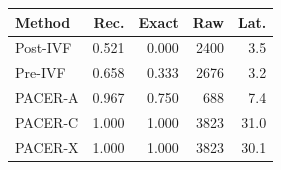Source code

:\begin{tabular}{lrrrr}
\toprule
Method & Rec. & Exact & Raw & Lat.\\
\midrule
Post-IVF & 0.521 & 0.000 & 2400 & 3.5\\
Pre-IVF & 0.658 & 0.333 & 2676 & 3.2\\
PACER-A & 0.967 & 0.750 & 688 & 7.4\\
PACER-C & 1.000 & 1.000 & 3823 & 31.0\\
PACER-X & 1.000 & 1.000 & 3823 & 30.1\\
\bottomrule
\end{tabular}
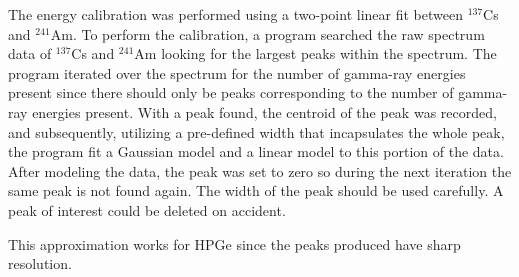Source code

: The energy calibration was performed using a two-point linear fit between
$^{137}$Cs and $^{241}$Am. To perform the calibration, a program searched
the raw spectrum data of $^{137}$Cs and $^{241}$Am looking for
the largest peaks within the spectrum. The program iterated over the spectrum for the
number of gamma-ray energies present since there should only be peaks corresponding
to the number of gamma-ray energies present. With a peak found, the centroid of the peak was
recorded, and subsequently, utilizing a pre-defined width that incapsulates
the whole peak, the program fit a Gaussian model and
a linear model to this portion of the data. After modeling the data, the peak was
set to zero so during the next iteration the same peak is not found again.
The width of the peak should be used carefully. A peak of interest could be deleted on accident.

This approximation works for HPGe since the peaks produced have sharp resolution.
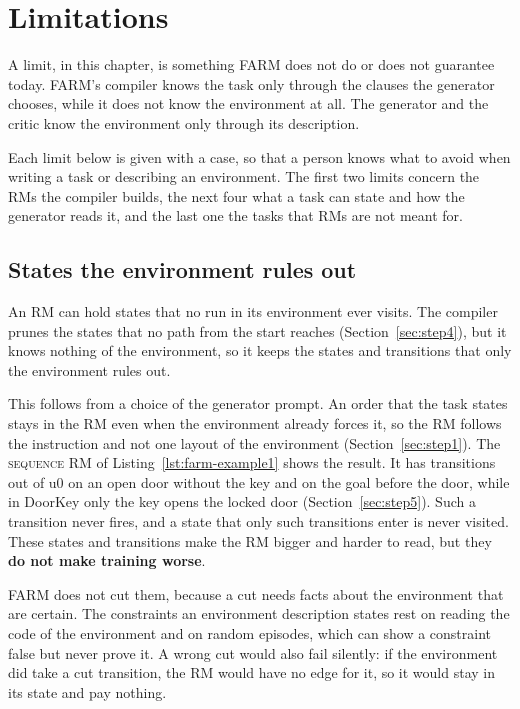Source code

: \documentclass[11pt,english,listoffigures,listoftables]{tfgetsinf}
\newcommand{\runex}[1]{\textsc{#1}}  %
\begin{document}

\chapter{Limitations}
\label{chap:limitations}

A limit, in this chapter, is something FARM does not do or does not guarantee today. FARM's compiler knows the task only through the clauses the generator chooses, while it does not know the environment at all. The generator and the critic know the environment only through its description.

Each limit below is given with a case, so that a person knows what to avoid when writing a task or describing an environment. The first two limits concern the RMs the compiler builds, the next four what a task can state and how the generator reads it, and the last one the tasks that RMs are not meant for.

\section{States the environment rules out}
\label{sec:lim-impossible}
An RM can hold states that no run in its environment ever visits. The compiler prunes the states that no path from the start reaches (Section~\ref{sec:step4}), but it knows nothing of the environment, so it keeps the states and transitions that only the environment rules out.

This follows from a choice of the generator prompt. An order that the task states stays in the RM even when the environment already forces it, so the RM follows the instruction and not one layout of the environment (Section~\ref{sec:step1}). The \runex{sequence} RM of Listing~\ref{lst:farm-example1} shows the result. It has transitions out of u0 on an open door without the key and on the goal before the door, while in DoorKey only the key opens the locked door (Section~\ref{sec:step5}). Such a transition never fires, and a state that only such transitions enter is never visited. These states and transitions make the RM bigger and harder to read, but they \textbf{do not make training worse}.

FARM does not cut them, because a cut needs facts about the environment that are certain. The constraints an environment description states rest on reading the code of the environment and on random episodes, which can show a constraint false but never prove it. A wrong cut would also fail silently: if the environment did take a cut transition, the RM would have no edge for it, so it would stay in its state and pay nothing.
\end{document}
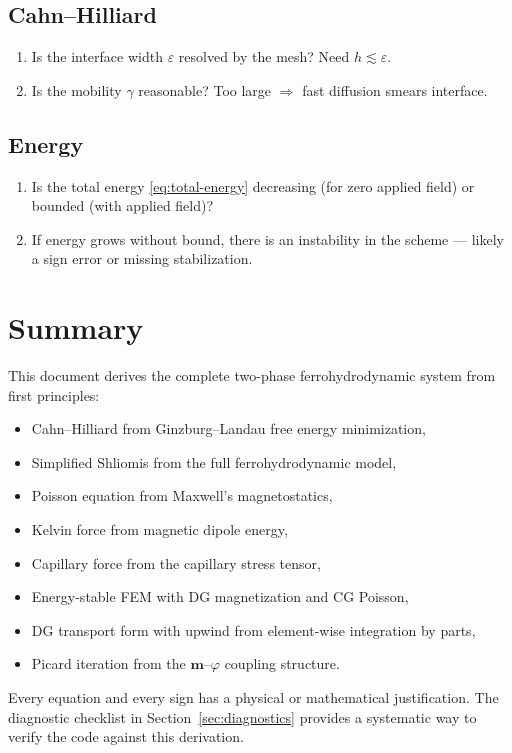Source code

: \documentclass[11pt,a4paper]{article}
\theoremstyle{definition}
\theoremstyle{remark}
\newcommand{\eps}{\varepsilon}
\newcommand{\bfm}{\bm{m}}
\begin{document}
\subsection{Cahn--Hilliard}
\begin{enumerate}[label=(\alph*)]
  \item Is the interface width $\eps$ resolved by the mesh? Need
        $h \lesssim \eps$.
  \item Is the mobility $\gamma$ reasonable? Too large $\Rightarrow$
        fast diffusion smears interface.
\end{enumerate}

\subsection{Energy}
\begin{enumerate}[label=(\alph*)]
  \item Is the total energy \eqref{eq:total-energy} decreasing (for
        zero applied field) or bounded (with applied field)?
  \item If energy grows without bound, there is an instability in the
        scheme — likely a sign error or missing stabilization.
\end{enumerate}


\section*{Summary}

This document derives the complete two-phase ferrohydrodynamic system
from first principles:
\begin{itemize}[nosep]
  \item Cahn--Hilliard from Ginzburg--Landau free energy minimization,
  \item Simplified Shliomis from the full ferrohydrodynamic model,
  \item Poisson equation from Maxwell's magnetostatics,
  \item Kelvin force from magnetic dipole energy,
  \item Capillary force from the capillary stress tensor,
  \item Energy-stable FEM with DG magnetization and CG Poisson,
  \item DG transport form with upwind from element-wise integration by parts,
  \item Picard iteration from the $\bfm$--$\varphi$ coupling structure.
\end{itemize}

Every equation and every sign has a physical or mathematical justification.
The diagnostic checklist in Section~\ref{sec:diagnostics} provides a
systematic way to verify the code against this derivation.
\end{document}
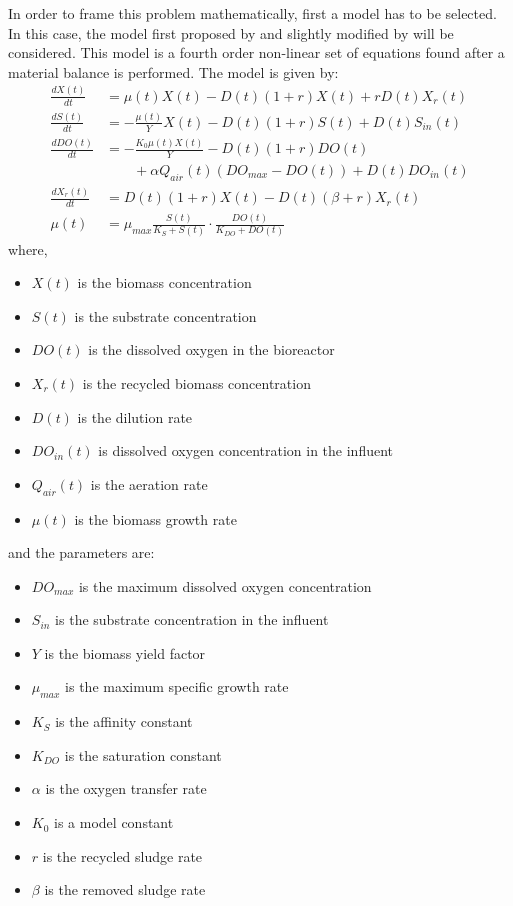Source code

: In order to frame this problem mathematically, first a model has to be selected. In this case, the model first proposed by \citet{Nejjari1999} and slightly modified by \citet{Han2008} will be considered. This model is a fourth order non-linear set of equations found after a material balance is performed. The model is given by:
\begin{equation}
	\begin{split}
	\frac{d X (t)}{dt} &= \mu(t) X(t) - D(t) (1+r)X(t)+rD(t)X_r(t)\\
	\frac{d S (t)}{dt} &= -\frac{\mu(t)}{Y}X(t) - D(t)(1+r)S(t)+D(t)S_{in}(t)\\
	\frac{d DO (t)}{dt} &= - \frac{K_0 \mu(t) X(t)}{Y} - D(t)(1+r)DO(t)\\
					& \qquad + \alpha Q_{air}(t) \left(DO_{max} - DO(t)\right) +D(t) DO_{in}(t)\\
	\frac{d X_r (t)}{dt} &= D(t) (1+r) X(t)- D(t) \left( \beta + r \right) X_r(t)\\
	\mu(t) &= \mu_{max} \frac{S(t)}{K_S + S(t)} \cdot \frac{DO(t)}{K_{DO}+DO(t)}
	\end{split}
	\label{frac:WWTPModel}
\end{equation}
%
where,
\begin{itemize}
	\item $X(t)$ is the biomass concentration
	\item $S(t)$ is the substrate concentration
	\item $DO(t)$ is the dissolved oxygen in the bioreactor
	\item $X_r(t)$ is the recycled biomass concentration
	\item $D(t)$ is the dilution rate
	\item $DO_{in}(t)$ is dissolved oxygen concentration in the influent
	\item $Q_{air}(t)$ is the aeration rate
	\item $\mu(t)$ is the biomass growth rate
\end{itemize}
%
and the parameters are:
\begin{itemize}
	\item $DO_{max}$ is the maximum dissolved oxygen concentration
	\item $S_{in}$ is the substrate concentration in the influent
	\item $Y$ is the biomass yield factor
	\item $\mu_{max}$ is the maximum specific growth rate
	\item $K_S$ is the affinity constant
	\item $K_{DO}$ is the saturation constant
	\item $\alpha$ is the oxygen transfer rate
	\item $K_0$ is a model constant
	\item $r$ is the recycled sludge rate
	\item $\beta$ is the removed sludge rate
\end{itemize}

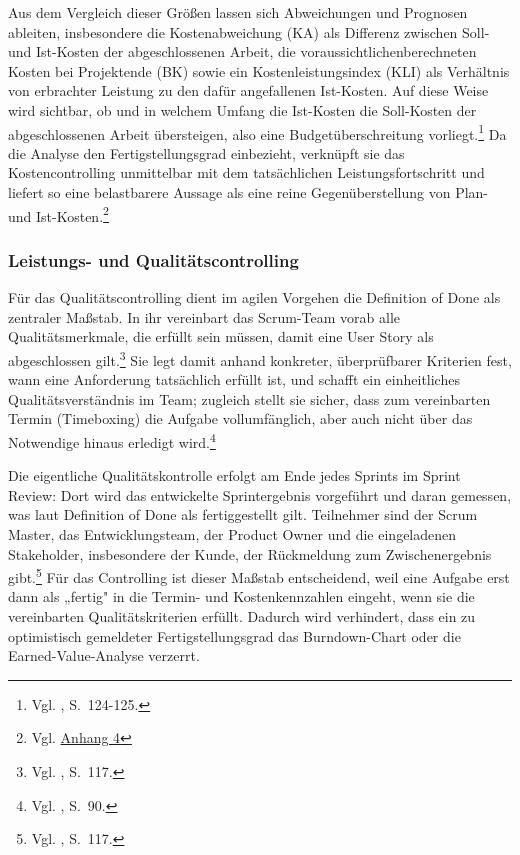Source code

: \documentclass[
    12pt, 
    a4paper,
    ]{scrartcl} %
\begin{document}
Aus dem Vergleich dieser Größen lassen sich Abweichungen und Prognosen ableiten, insbesondere die Kostenabweichung (KA) als Differenz zwischen Soll- und Ist-Kosten der abgeschlossenen Arbeit, die voraussichtlichenberechneten Kosten bei Projektende (BK) sowie ein Kostenleistungsindex (KLI) als Verhältnis von erbrachter Leistung zu den dafür angefallenen Ist-Kosten. Auf diese Weise wird sichtbar, ob und in welchem Umfang die Ist-Kosten die Soll-Kosten der abgeschlossenen Arbeit übersteigen, also eine Budgetüberschreitung vorliegt.\footnote{Vgl. \cite{Mayrhofer_HybridesProjektmanagement}, S.~124-125.} Da die Analyse den Fertigstellungsgrad einbezieht, verknüpft sie das Kostencontrolling unmittelbar mit dem tatsächlichen Leistungsfortschritt und liefert so eine belastbarere Aussage als eine reine Gegenüberstellung von Plan- und Ist-Kosten.\footnote{Vgl. \hyperref[sec:Anhang4]{Anhang 4}}

\subsubsection{Leistungs- und Qualitätscontrolling}
Für das Qualitätscontrolling dient im agilen Vorgehen die Definition of Done als zentraler Maßstab. In ihr vereinbart das Scrum-Team vorab alle Qualitätsmerkmale, die erfüllt sein müssen, damit eine User Story als abgeschlossen gilt.\footnote{Vgl. \cite{Beiderwieden_ProjektmanagementIT}, S.~117.} Sie legt damit anhand konkreter, überprüfbarer Kriterien fest, wann eine Anforderung tatsächlich erfüllt ist, und schafft ein einheitliches Qualitätsverständnis im Team; zugleich stellt sie sicher, dass zum vereinbarten Termin (Timeboxing) die Aufgabe vollumfänglich, aber auch nicht über das Notwendige hinaus erledigt wird.\footnote{Vgl. \cite{Lang_Schops_Praxisleitfaden}, S.~90.}

Die eigentliche Qualitätskontrolle erfolgt am Ende jedes Sprints im Sprint Review: Dort wird das entwickelte Sprintergebnis vorgeführt und daran gemessen, was laut Definition of Done als fertiggestellt gilt. Teilnehmer sind der Scrum Master, das Entwicklungsteam, der Product Owner und die eingeladenen Stakeholder, insbesondere der Kunde, der Rückmeldung zum Zwischenergebnis gibt.\footnote{Vgl. \cite{Beiderwieden_ProjektmanagementIT}, S.~117.} Für das Controlling ist dieser Maßstab entscheidend, weil eine Aufgabe erst dann als „fertig" in die Termin- und Kostenkennzahlen eingeht, wenn sie die vereinbarten Qualitätskriterien erfüllt. Dadurch wird verhindert, dass ein zu optimistisch gemeldeter Fertigstellungsgrad das Burndown-Chart oder die Earned-Value-Analyse verzerrt.
\end{document}
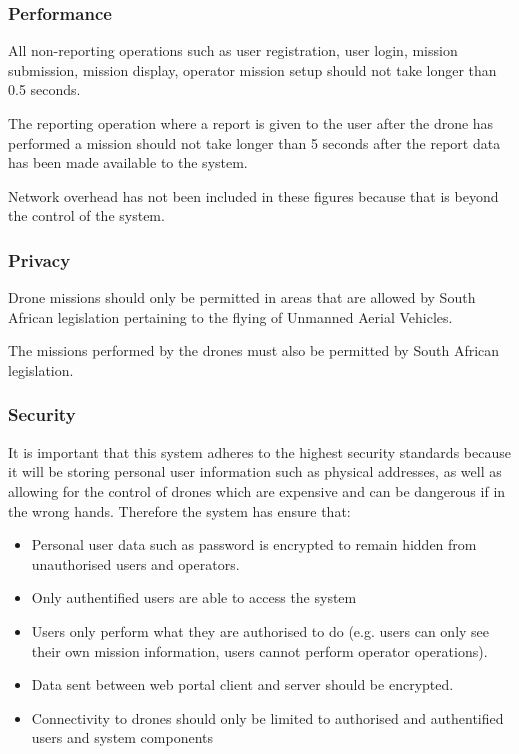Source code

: \documentclass{article}
\begin{document}
	\subsubsection{Performance}
	All non-reporting operations such as user registration, user login, mission submission, mission display, operator mission setup should not take longer than 0.5 seconds.
	
	The reporting operation where a report is given to the user after the drone has performed a mission should not take longer than 5 seconds after the report data has been made available to the system.
	
	Network overhead has not been included in these figures because that is beyond the control of the system.
	
	\subsubsection{Privacy}
	Drone missions should only be permitted in areas that are allowed by South African legislation pertaining to the flying of Unmanned Aerial Vehicles.
	
	The missions performed by the drones must also be permitted by South African legislation.
	
	\subsubsection{Security}
	It is important that this system adheres to the highest security standards because it will be storing personal user information such as physical addresses, as well as allowing for the control of drones which are expensive and can be dangerous if in the wrong hands. Therefore the system has ensure that:
	\begin{itemize}
		\item Personal user data such as password is encrypted to remain hidden from unauthorised users and operators.
		\item Only authentified users are able to access the system
		\item Users only perform what they are authorised to do (e.g. users can only see their own mission information, users cannot perform operator operations).
		\item Data sent between web portal client and server should be encrypted.
		\item Connectivity to drones should only be limited to authorised and authentified users and system components
	\end{itemize}
	
\end{document}
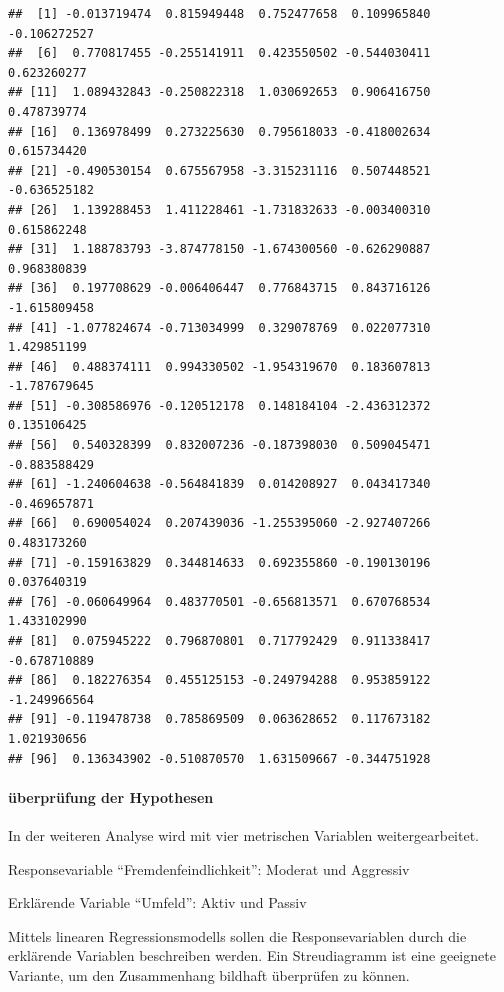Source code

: \documentclass[]{article}
\newenvironment{Shaded}{\begin{snugshade}}{\end{snugshade}}
\newcommand{\NormalTok}[1]{{#1}}
\let\oldparagraph\paragraph
\renewcommand{\paragraph}[1]{\oldparagraph{#1}\mbox{}}
\begin{document}
\begin{Shaded}
\end{Shaded}

\begin{verbatim}
##  [1] -0.013719474  0.815949448  0.752477658  0.109965840 -0.106272527
##  [6]  0.770817455 -0.255141911  0.423550502 -0.544030411  0.623260277
## [11]  1.089432843 -0.250822318  1.030692653  0.906416750  0.478739774
## [16]  0.136978499  0.273225630  0.795618033 -0.418002634  0.615734420
## [21] -0.490530154  0.675567958 -3.315231116  0.507448521 -0.636525182
## [26]  1.139288453  1.411228461 -1.731832633 -0.003400310  0.615862248
## [31]  1.188783793 -3.874778150 -1.674300560 -0.626290887  0.968380839
## [36]  0.197708629 -0.006406447  0.776843715  0.843716126 -1.615809458
## [41] -1.077824674 -0.713034999  0.329078769  0.022077310  1.429851199
## [46]  0.488374111  0.994330502 -1.954319670  0.183607813 -1.787679645
## [51] -0.308586976 -0.120512178  0.148184104 -2.436312372  0.135106425
## [56]  0.540328399  0.832007236 -0.187398030  0.509045471 -0.883588429
## [61] -1.240604638 -0.564841839  0.014208927  0.043417340 -0.469657871
## [66]  0.690054024  0.207439036 -1.255395060 -2.927407266  0.483173260
## [71] -0.159163829  0.344814633  0.692355860 -0.190130196  0.037640319
## [76] -0.060649964  0.483770501 -0.656813571  0.670768534  1.433102990
## [81]  0.075945222  0.796870801  0.717792429  0.911338417 -0.678710889
## [86]  0.182276354  0.455125153 -0.249794288  0.953859122 -1.249966564
## [91] -0.119478738  0.785869509  0.063628652  0.117673182  1.021930656
## [96]  0.136343902 -0.510870570  1.631509667 -0.344751928
\end{verbatim}

\paragraph{überprüfung der Hypothesen}\label{uberprufung-der-hypothesen}

In der weiteren Analyse wird mit vier metrischen Variablen
weitergearbeitet.

Responsevariable ``Fremdenfeindlichkeit'': Moderat und Aggressiv

Erklärende Variable ``Umfeld'': Aktiv und Passiv

Mittels linearen Regressionsmodells sollen die Responsevariablen durch
die erklärende Variablen beschreiben werden. Ein Streudiagramm ist eine
geeignete Variante, um den Zusammenhang bildhaft überprüfen zu können.
\end{document}
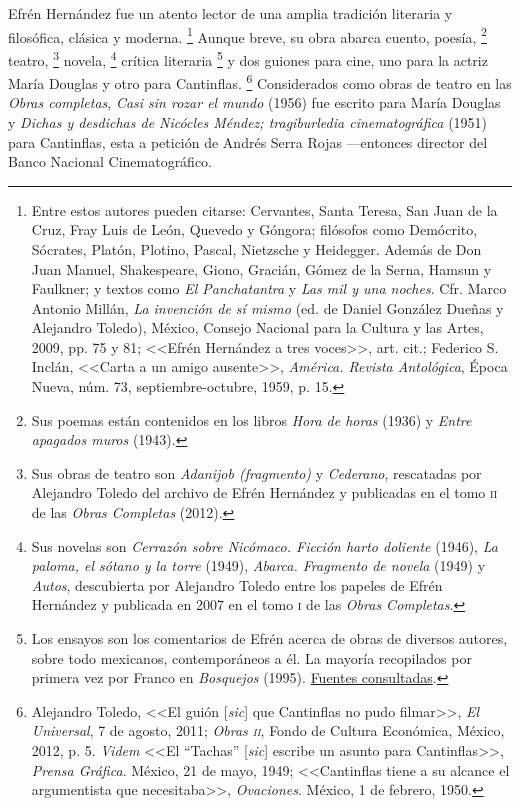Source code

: \documentclass[14pt,twoside,final]{extbook} %
\let\oldfootnote\footnote
\renewcommand\footnote[1]{%
\oldfootnote{\hspace{1mm}#1}}
\begin{document}
Efrén Hernández fue un atento lector de una amplia tradición literaria y filosófica, clásica y moderna.\footnote{Entre estos autores pueden citarse: Cervantes, Santa Teresa, San Juan de la Cruz, Fray Luis de León, Quevedo y Góngora; filósofos como Demócrito, Sócrates, Platón, Plotino, Pascal, Nietzsche y Heidegger. Además de Don Juan Manuel, Shakespeare, Giono, Gracián, Gómez de la Serna, Hamsun
y Faulkner; y textos como \emph{El Panchatantra} y \emph{Las mil y una noches}. Cfr. Marco Antonio Millán, \emph{La invención de sí mismo} (ed. de Daniel González Dueñas y Alejandro Toledo), México, Consejo Nacional para la Cultura y las Artes, 2009, pp. 75 y 81; <<Efrén Hernández a tres voces>>, art. cit.; Federico S.\,Inclán, <<Carta a un amigo ausente>>, \emph{América. Revista Antológica}, Época Nueva, núm. 73, septiembre-octubre, 1959, p. 15.} Aunque breve, su obra abarca cuento, poesía,\footnote{Sus poemas están contenidos en los libros \emph{Hora de horas} (1936) y \emph{Entre apagados muros} (1943).} teatro,\footnote{Sus obras de teatro son \emph{Adanijob (fragmento)} y \emph{Cederano}, rescatadas por Alejandro Toledo del archivo de Efrén Hernández y publicadas en el tomo \textsc{ii} de las \emph{Obras Completas} (2012).} novela,\footnote{Sus novelas son \emph{Cerrazón sobre Nicómaco. Ficción harto doliente} (1946), \emph{La paloma, el sótano y la torre} (1949), \emph{Abarca. Fragmento de novela} (1949) y \emph{Autos}, descubierta por Alejandro Toledo entre los papeles de Efrén Hernández y publicada en 2007 en el tomo \textsc{i} de las \emph{Obras Completas}.} crítica literaria\footnote{Los ensayos son los comentarios de Efrén acerca de obras de diversos autores, sobre todo
mexicanos, contemporáneos a él. La mayoría recopilados por primera vez por Franco en \emph{Bosquejos} (1995). \ding{43} \hyperref[bib:franco1995]{Fuentes consultadas}.} y dos guiones para cine, uno para la actriz María Douglas y otro para Cantinflas.\footnote{Alejandro Toledo, <<El guión [\emph{sic}] que Cantinflas no pudo filmar>>, \emph{El Universal}, 7 de agosto, 2011; \emph{Obras \textsc{ii}}, Fondo de Cultura Económica, México, 2012, p. 5. \emph{Videm} <<El ``Tachas'' [\emph{sic}] escribe un asunto para Cantinflas>>, \emph{Prensa Gráfica}. México, 21 de mayo, 1949; <<Cantinflas tiene a su alcance el argumentista que necesitaba>>,  \emph{Ovaciones}. México, 1 de febrero, 1950.} Considerados como obras de teatro en las \emph{Obras completas}, \emph{Casi sin rozar el mundo} (1956) fue escrito para María Douglas y \emph{Dichas y desdichas de Nicócles Méndez; tragiburledia cinematográfica} (1951) para Cantinflas, esta a petición de Andrés Serra Rojas ---entonces director del Banco Nacional Cinematográfico.
\end{document}
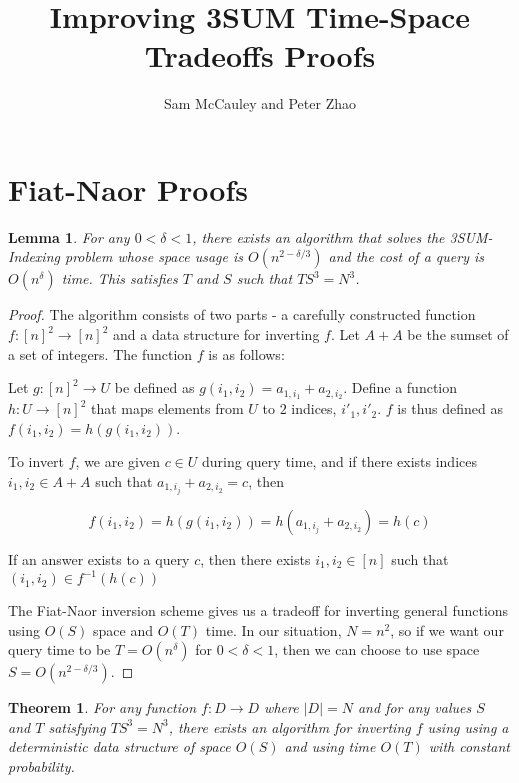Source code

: \documentclass{article}
\title{Improving 3SUM Time-Space Tradeoffs Proofs}
\author{Sam McCauley and Peter Zhao}
\date{}
\newtheorem{theorem}{Theorem}
\newtheorem{lemma}{Lemma}
\begin{document}
\maketitle

\section{Fiat-Naor Proofs}
\label{sec:fiat-naor}

\begin{lemma}
\label{3SUM-Indexing}
For any $0 < \delta < 1$, there exists an algorithm that solves the 3SUM-Indexing problem whose space usage is $O(n^{2 - \delta/3})$ and the cost of a query is $O(n^{\delta})$ time. This satisfies $T$ and $S$ such that $TS^3 = N^3$.
\end{lemma}

\begin{proof}
The algorithm consists of two parts - a carefully constructed function $f:[n]^2 \rightarrow [n]^2$ and a data structure for inverting $f$. Let $A+A$ be the sumset of a set of integers. The function $f$ is as follows:

Let $g: [n]^2 \rightarrow U$ be defined as $g(i_1, i_2) = a_{1,i_1} + a_{2,i_2}$. Define a function $h: U \rightarrow [n]^2$ that maps elements from $U$ to $2$ indices, $i'_1,i'_2$. $f$ is thus defined as $f(i_1,i_2) = h(g(i_1,i_2))$.

To invert $f$, we are given $c \in U$ during query time, and if there exists indices $i_1,i_2 \in A+A$ such that $a_{1,i_j} + a_{2,i_2} = c$, then

$$f(i_1,i_2) = h(g(i_1,i_2)) = h(a_{1,i_j} + a_{2,i_2})= h(c)$$

If an answer exists to a query $c$, then there exists $i_1,i_2 \in [n]$ such that $(i_1,i_2) \in f^{-1}(h(c))$

The Fiat-Naor inversion scheme gives us a tradeoff for inverting general functions using $O(S)$ space and $O(T)$ time. In our situation, $N=n^2$, so if we want our query time to be $T=O(n^\delta)$ for $0 < \delta < 1$, then we can choose to use space $S = O(n^{2-\delta/3})$.
\end{proof}

\begin{theorem}
\label{Fiat-Naor}
For any function $f:D \rightarrow D$ where $|D| = N$ and for any values $S$ and $T$ satisfying $TS^3 = N^3$, there exists an algorithm for inverting $f$ using using a deterministic data structure of space $O(S)$ and using time $O(T)$ with constant probability.
\end{theorem}
\end{document}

^^^^^^^^^^^^^^^^

--- Work request ---
Out of the records above, please copy exactly the lines from the line with "Mittels linearen Regressionsmodells" up to and including the line with "Efrén Hernández fue", minus the pictures.

--- Task answer ---
Mittels linearen Regressionsmodells sollen die Responsevariablen durch
die erklärende Variablen beschreiben werden. Ein Streudiagramm ist eine
geeignete Variante, um den Zusammenhang bildhaft überprüfen zu können.
\end{document}
Source code

: \documentclass[14pt,twoside,final]{extbook} %
\let\oldfootnote\footnote
\renewcommand\footnote[1]{%
\oldfootnote{\hspace{1mm}#1}}
\begin{document}
Efrén Hernández fue un atento lector de una amplia tradición literaria y filosófica, clásica y moderna.\footnote{Entre estos autores pueden citarse: Cervantes, Santa Teresa, San Juan de la Cruz, Fray Luis de León, Quevedo y Góngora; filósofos como Demócrito, Sócrates, Platón, Plotino, Pascal, Nietzsche y Heidegger. Además de Don Juan Manuel, Shakespeare, Giono, Gracián, Gómez de la Serna, Hamsun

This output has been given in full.